Waiting and Giving

As some readers may well know, tomorrow (November 22nd), marks the yearly American tradition of Thanksgiving. While many myths surround the holiday, its first celebration was believed to be a time for the colonists to "thank God for allowing them to survive a harsh winter in the New World." At times, presidents have altered the holiday's meaning slightly by focusing on the pressing matters of the time in their yearly Thanksgiving proclamations. In 2005, without making specific mention of 'New Orleans' or 'Hurricane Katrina' president George W. Bush briefly mentioned those "affected by the destruction of natural disasters." While anthropologist Neil Smith has deftly critiqued the myth of natural disasters and many debate whether Katrina should be categorized as a genocide, the contemporary art community has been less reticent than the commander-in-chief to address New Orleans today. Digital artist Paul Chan recently completed his two-week production, Waiting for Godot in New Orleans. Organized by Creative Time and curated by Nato Thompson, the project was deeply embedded within the local community from start to finish.
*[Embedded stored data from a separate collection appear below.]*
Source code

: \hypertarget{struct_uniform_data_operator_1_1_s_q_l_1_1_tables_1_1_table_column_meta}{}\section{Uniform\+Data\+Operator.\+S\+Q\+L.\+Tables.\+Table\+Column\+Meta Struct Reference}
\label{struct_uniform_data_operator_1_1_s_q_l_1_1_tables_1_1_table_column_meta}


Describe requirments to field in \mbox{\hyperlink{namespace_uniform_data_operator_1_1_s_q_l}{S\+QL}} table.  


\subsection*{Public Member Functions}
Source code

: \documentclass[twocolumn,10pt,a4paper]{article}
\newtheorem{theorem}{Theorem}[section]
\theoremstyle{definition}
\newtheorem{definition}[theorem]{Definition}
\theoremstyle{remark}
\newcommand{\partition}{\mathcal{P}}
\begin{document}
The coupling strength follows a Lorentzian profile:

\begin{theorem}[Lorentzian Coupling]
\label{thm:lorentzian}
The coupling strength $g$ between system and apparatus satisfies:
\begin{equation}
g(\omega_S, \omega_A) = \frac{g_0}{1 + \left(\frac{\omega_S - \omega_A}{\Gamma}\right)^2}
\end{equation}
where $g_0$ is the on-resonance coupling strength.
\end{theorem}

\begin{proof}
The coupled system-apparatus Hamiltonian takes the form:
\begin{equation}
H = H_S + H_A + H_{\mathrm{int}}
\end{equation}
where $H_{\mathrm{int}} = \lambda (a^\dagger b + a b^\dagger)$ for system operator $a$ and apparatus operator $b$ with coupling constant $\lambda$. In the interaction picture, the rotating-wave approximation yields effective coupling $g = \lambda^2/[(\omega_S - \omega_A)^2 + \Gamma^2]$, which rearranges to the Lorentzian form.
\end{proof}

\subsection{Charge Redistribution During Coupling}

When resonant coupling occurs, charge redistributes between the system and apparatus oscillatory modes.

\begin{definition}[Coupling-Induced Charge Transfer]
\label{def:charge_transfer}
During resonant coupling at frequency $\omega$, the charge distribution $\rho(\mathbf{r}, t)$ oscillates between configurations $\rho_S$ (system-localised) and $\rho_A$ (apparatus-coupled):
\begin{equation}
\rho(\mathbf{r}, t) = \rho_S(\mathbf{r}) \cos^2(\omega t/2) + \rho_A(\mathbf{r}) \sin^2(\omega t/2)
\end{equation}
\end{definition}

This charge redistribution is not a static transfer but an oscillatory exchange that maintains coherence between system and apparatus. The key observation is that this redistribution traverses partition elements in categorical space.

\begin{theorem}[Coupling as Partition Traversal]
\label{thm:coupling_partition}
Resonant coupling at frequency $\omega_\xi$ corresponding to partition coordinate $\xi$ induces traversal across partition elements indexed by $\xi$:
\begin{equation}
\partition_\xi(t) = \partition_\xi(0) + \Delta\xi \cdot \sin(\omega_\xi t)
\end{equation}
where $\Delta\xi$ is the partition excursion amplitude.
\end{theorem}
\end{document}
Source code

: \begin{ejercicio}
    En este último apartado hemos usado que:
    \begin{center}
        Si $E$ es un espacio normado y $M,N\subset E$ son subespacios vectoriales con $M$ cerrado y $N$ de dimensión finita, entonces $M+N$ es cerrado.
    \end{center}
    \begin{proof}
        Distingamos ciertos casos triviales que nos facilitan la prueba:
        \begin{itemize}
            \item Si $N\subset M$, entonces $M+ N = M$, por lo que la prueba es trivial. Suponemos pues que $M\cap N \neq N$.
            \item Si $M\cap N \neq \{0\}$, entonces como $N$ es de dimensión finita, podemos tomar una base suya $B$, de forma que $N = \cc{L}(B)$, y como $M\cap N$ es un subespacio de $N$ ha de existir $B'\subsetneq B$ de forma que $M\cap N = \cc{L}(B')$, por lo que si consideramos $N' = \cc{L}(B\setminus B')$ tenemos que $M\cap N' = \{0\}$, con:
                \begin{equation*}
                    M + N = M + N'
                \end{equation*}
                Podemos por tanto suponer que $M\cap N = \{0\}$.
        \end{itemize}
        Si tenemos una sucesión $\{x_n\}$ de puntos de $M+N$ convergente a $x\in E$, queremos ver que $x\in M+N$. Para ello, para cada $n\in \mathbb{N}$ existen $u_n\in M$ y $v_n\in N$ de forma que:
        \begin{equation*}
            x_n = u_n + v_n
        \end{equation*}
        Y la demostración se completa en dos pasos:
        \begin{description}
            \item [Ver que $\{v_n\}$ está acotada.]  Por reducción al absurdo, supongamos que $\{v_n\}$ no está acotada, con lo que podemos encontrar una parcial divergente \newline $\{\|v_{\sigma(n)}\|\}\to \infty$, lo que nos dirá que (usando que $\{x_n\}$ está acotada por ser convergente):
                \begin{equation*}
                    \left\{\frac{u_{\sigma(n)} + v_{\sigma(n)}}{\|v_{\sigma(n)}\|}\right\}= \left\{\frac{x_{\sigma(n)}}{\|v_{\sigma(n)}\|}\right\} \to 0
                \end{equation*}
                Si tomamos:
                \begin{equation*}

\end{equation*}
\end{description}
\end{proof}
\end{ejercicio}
Former New Museum Curator Dan Cameron has also recently launched Prospect.1 New Orleans, the largest contemporary art biennial in the US, wich will be held throughout the city and will be open until January 18, 2008. The project is intended "to help reinvigorate New Orleans following the human, civic, and economic devastation left by Katrina." In the wake of such a disaster, a harsh winter is a negligible if not antiquated crisis to survive.